Grants or Gifts Relating to Women in Higher Education

Here is this week’s news of grants and gifts that may be of particular interest to women in higher education.

A research team led by Laura Gee, an associate professor of economics at Tufts University in Massachusetts, received a $157,065 grant from the Women in Economics and Mathematics Research Consortium to investigate the mechanisms that contribute to gender disparities in economics professions. The research team will investigate the causes of women’s underrepresentation in economics and design interventions to increase the low rates of participation by women in the field. The project involves a field experiment across multiple sites and stages of professional development, including high school and entering college.

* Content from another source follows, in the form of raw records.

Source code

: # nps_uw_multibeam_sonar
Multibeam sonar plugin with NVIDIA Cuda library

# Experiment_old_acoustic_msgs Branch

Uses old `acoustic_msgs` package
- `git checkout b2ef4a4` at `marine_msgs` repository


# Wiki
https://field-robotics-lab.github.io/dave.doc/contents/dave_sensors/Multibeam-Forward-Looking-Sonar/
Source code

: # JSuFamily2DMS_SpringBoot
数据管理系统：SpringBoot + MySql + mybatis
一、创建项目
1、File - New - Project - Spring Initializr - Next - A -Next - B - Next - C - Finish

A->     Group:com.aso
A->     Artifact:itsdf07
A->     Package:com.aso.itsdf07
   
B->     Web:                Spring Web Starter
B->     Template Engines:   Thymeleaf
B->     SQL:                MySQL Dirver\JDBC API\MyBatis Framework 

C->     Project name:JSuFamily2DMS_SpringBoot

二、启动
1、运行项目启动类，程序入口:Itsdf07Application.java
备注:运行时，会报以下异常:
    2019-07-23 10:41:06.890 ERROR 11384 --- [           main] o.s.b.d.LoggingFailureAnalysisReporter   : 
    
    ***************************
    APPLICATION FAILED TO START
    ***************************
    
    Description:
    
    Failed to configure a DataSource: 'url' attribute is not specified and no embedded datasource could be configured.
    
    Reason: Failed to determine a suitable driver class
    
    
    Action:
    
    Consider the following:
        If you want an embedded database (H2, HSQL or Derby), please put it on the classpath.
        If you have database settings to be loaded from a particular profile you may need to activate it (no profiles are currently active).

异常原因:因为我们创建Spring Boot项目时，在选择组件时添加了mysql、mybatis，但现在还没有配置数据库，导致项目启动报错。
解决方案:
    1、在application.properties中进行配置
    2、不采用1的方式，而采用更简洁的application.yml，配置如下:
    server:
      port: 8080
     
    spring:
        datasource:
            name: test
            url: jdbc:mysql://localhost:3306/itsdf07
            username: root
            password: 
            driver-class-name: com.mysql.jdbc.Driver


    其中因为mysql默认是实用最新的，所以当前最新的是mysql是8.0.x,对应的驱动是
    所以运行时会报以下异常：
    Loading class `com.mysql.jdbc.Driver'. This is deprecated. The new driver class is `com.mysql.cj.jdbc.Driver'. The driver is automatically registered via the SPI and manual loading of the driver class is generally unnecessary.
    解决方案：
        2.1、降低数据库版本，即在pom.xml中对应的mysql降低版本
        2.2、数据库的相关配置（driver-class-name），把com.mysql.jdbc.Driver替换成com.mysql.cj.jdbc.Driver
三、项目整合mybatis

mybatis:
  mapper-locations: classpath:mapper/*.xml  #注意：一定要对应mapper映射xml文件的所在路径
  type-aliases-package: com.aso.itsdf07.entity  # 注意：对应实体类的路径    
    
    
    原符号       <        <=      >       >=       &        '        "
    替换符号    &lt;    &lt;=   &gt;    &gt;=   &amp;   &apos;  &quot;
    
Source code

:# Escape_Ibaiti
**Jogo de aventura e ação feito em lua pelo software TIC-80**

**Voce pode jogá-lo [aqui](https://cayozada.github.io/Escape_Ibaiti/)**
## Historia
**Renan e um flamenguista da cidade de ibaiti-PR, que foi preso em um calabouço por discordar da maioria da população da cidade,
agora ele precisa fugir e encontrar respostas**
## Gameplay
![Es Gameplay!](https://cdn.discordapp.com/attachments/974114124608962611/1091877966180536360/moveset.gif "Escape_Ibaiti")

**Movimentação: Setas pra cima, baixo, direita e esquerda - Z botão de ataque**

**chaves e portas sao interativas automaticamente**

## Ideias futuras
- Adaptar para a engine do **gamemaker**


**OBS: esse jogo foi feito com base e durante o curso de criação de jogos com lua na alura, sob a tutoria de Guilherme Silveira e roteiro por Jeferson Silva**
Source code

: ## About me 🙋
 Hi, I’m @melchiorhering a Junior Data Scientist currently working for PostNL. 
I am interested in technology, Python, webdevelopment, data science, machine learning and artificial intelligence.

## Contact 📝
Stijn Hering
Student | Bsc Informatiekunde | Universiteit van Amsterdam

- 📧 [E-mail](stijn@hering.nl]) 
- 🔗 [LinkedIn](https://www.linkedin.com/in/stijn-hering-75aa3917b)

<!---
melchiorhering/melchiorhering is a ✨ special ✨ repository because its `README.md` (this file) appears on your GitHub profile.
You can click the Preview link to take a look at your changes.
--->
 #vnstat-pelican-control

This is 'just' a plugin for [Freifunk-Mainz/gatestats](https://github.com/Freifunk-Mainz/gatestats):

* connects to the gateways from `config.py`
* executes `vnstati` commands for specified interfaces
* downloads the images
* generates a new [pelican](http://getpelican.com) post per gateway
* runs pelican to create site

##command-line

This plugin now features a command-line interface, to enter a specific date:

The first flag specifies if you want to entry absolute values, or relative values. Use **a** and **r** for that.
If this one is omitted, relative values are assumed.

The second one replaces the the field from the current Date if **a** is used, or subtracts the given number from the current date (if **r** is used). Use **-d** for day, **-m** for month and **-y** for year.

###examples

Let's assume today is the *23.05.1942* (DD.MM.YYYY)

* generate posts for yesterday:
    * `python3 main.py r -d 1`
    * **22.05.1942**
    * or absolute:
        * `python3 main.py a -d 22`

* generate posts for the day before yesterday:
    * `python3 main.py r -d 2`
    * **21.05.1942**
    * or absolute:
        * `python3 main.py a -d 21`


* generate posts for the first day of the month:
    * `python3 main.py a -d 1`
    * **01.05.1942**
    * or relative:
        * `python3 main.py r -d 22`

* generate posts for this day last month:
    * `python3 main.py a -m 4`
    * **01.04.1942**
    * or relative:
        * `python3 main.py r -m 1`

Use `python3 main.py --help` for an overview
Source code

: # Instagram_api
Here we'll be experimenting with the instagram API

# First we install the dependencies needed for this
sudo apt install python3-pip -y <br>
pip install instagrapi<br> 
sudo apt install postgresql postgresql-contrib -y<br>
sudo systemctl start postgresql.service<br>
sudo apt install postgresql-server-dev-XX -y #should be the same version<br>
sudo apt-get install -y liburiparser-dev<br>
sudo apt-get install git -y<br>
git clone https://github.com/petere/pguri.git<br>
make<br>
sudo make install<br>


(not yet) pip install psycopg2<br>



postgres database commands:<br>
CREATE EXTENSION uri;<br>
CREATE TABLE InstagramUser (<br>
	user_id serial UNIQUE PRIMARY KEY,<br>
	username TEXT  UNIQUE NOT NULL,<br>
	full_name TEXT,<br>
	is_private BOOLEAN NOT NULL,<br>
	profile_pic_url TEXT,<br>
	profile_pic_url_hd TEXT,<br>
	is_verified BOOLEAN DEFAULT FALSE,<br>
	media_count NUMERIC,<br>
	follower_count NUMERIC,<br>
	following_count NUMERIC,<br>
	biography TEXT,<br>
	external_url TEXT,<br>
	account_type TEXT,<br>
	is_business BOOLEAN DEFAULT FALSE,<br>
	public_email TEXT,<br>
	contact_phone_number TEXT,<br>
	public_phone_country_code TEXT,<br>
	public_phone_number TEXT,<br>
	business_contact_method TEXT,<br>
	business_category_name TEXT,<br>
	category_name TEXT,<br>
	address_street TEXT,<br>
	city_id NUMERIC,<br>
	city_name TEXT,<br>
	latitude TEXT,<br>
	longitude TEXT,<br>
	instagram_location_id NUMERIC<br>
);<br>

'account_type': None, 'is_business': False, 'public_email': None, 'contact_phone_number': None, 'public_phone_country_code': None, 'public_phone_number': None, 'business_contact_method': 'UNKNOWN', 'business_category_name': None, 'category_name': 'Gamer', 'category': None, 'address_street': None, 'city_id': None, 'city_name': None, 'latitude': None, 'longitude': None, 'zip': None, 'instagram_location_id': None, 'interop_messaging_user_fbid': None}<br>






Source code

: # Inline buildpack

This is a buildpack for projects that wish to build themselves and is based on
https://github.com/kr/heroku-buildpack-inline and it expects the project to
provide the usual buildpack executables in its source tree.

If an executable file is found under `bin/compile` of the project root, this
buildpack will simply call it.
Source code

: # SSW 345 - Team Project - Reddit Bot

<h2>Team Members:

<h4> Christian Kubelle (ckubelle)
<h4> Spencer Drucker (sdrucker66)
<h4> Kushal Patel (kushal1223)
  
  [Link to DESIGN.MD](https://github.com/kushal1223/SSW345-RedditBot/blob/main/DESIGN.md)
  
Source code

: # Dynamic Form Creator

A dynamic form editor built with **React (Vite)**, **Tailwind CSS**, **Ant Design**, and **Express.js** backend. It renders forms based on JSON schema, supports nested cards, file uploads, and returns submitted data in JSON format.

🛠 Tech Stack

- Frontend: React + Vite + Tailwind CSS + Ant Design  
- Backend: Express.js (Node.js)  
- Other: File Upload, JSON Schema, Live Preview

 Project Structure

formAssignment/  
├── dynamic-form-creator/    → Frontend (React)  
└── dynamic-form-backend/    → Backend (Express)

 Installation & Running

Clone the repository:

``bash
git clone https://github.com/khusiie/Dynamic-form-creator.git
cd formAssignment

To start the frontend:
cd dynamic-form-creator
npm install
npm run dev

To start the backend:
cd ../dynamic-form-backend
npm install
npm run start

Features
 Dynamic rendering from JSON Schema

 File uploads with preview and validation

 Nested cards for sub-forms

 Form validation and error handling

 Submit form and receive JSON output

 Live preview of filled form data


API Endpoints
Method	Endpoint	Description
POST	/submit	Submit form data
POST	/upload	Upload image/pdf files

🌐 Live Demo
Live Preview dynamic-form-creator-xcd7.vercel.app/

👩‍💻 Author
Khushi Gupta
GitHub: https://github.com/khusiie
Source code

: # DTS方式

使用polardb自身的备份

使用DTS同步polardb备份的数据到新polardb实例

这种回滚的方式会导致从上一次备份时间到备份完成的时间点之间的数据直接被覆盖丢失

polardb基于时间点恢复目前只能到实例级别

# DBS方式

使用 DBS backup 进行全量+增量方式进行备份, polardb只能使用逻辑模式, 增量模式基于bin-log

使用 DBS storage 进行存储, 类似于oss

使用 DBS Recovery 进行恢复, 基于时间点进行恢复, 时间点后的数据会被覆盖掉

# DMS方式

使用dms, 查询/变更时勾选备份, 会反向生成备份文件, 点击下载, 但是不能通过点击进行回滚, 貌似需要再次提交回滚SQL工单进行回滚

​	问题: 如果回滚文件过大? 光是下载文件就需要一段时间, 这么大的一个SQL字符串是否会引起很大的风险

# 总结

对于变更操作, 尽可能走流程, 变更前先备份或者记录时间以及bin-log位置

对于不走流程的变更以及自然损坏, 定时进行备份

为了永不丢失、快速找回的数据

A research team from the Perelman School of Medicine at the University of Pennsylvania and the Abramson Cancer Center has received a $10 million grant from the Department of Defense for research on finding and targeting dormant tumor cells before they can cause a recurrence of the disease. “Recurrence is a lifelong issue and problem for breast cancer survivors because it can happen decades after their initial treatment,” said Dr. Angela DeMichele, the Alan and Jill Miller Professor in Breast Cancer Excellence at Penn and the principal investigator. “This grant will allow us to extend the research we’ve already started and continue to answer questions about what happens to people years down the line. We want to get away from ‘watchful waiting’ and move toward ‘active surveillance’ by learning how we can intervene to prevent relapse of breast cancer.”

The most recent of many gifts from the Dr. and Mrs. R. Faser Triplett Foundation to the University of Mississippi provides $125,000 in operational support for the Ole Miss Women’s Council for Philanthropy. The Women’s Council provides scholarships for tuition and books, as well as guidance and training in leadership skills, career development, and personal growth throughout the students’ tenure at the university.

Jackson State University in Mississippi has received $2.5 million in first-year funding to establish the Delta Mississippi Center of Excellence in Maternal Health, which will evaluate innovative approaches to reduce pregnancy-related complications and deaths and promote maternal health equity. The funding is the first step in a proposed seven-year, $17 million project to address maternal health disparities in the Mississippi Delta. Mary Shaw, a professor in the department of behavioral and environmental health at the university is the principal investigator.